Prove the sequence is exact: 0 → ker(f) → V → im(f) → 0

[Apothem]

Problem:
Let f ∶ V → V be a linear operator on a finite-dimensional vector space V .
Prove that the sequence 0 → ker(f) → V → im(f) → 0 is exact at each term.

Attempt:
If I call:

• a: 0 → ker(f),
• b: ker(f) → V,
• c: V → im(f),
• d: im(f) → 0.

Then the sequence is exact at:

• ker(f) if im(a)=ker(b),
• V if im(b)=ker(c),
• im(f) if im(c)=ker(d).

I can show this for the following:

At im(f):
im(c)={c(v) | v∈V }=im(f)={e∈im(f) | d(e)=0}=ker(d)

At V:
im(b)={b(v) | v∈ker(f)}=ker(f)={e∈V | c(e)=0 ∈ im(f)}=ker(c)

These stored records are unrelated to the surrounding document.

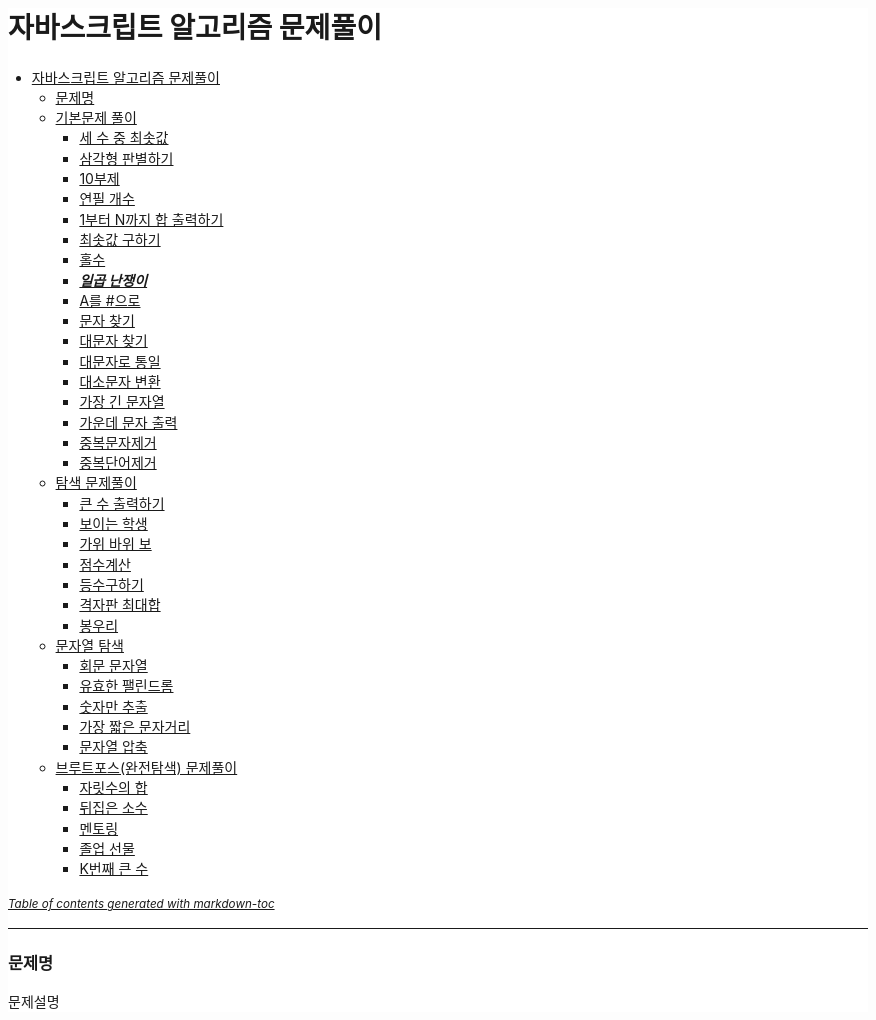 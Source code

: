 # 자바스크립트 알고리즘 문제풀이

- [자바스크립트 알고리즘 문제풀이](#자바스크립트-알고리즘-문제풀이)
  - [문제명](#문제명)
  - [기본문제 풀이](#기본문제-풀이)
    - [세 수 중 최솟값](#세-수-중-최솟값)
    - [삼각형 판별하기](#삼각형-판별하기)
    - [10부제](#10부제)
    - [연필 개수](#연필-개수)
    - [1부터 N까지 합 출력하기](#1부터-n까지-합-출력하기)
    - [최솟값 구하기](#최솟값-구하기)
    - [홀수](#홀수)
    - [**_일곱 난쟁이_**](#일곱-난쟁이)
    - [A를 #으로](#a를-으로)
    - [문자 찾기](#문자-찾기)
    - [대문자 찾기](#대문자-찾기)
    - [대문자로 통일](#대문자로-통일)
    - [대소문자 변환](#대소문자-변환)
    - [가장 긴 문자열](#가장-긴-문자열)
    - [가운데 문자 출력](#가운데-문자-출력)
    - [중복문자제거](#중복문자제거)
    - [중복단어제거](#중복단어제거)
  - [탐색 문제풀이](#탐색-문제풀이)
    - [큰 수 출력하기](#큰-수-출력하기)
    - [보이는 학생](#보이는-학생)
    - [가위 바위 보](#가위-바위-보)
    - [점수계산](#점수계산)
    - [등수구하기](#등수구하기)
    - [격자판 최대합](#격자판-최대합)
    - [봉우리](#봉우리)
  - [문자열 탐색](#문자열-탐색)
    - [회문 문자열](#회문-문자열)
    - [유효한 팰린드롬](#유효한-팰린드롬)
    - [숫자만 추출](#숫자만-추출)
    - [가장 짧은 문자거리](#가장-짧은-문자거리)
    - [문자열 압축](#문자열-압축)
  - [브루트포스(완전탐색) 문제풀이](#브루트포스완전탐색-문제풀이)
    - [자릿수의 합](#자릿수의-합)
    - [뒤집은 소수](#뒤집은-소수)
    - [멘토링](#멘토링)
    - [졸업 선물](#졸업-선물)
    - [K번째 큰 수](#k번째-큰-수)

<small><i><a href='http://ecotrust-canada.github.io/markdown-toc/'>Table of contents generated with markdown-toc</a></i></small>

---

### 문제명

문제설명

I'm having trouble showing it is exact at ker(f) though. I know that im(a)=0 and ker(b)={v∈ker(f) | b(v)=0 ∈V} however doesn't this mean that ker(b)=ker(f), and so how can I deduce that ker(b)=ker(f)=im(a)=0?

Thanks for any help!

 

[fresh_42]

You must have a look on the definition of $b : \ker(f) \rightarrow V$. E.g. if we defined $b =0$ then $b$ would still be linear and a map from $\ker (f)$ to $V$. So the way how $b$ is defined is crucial here.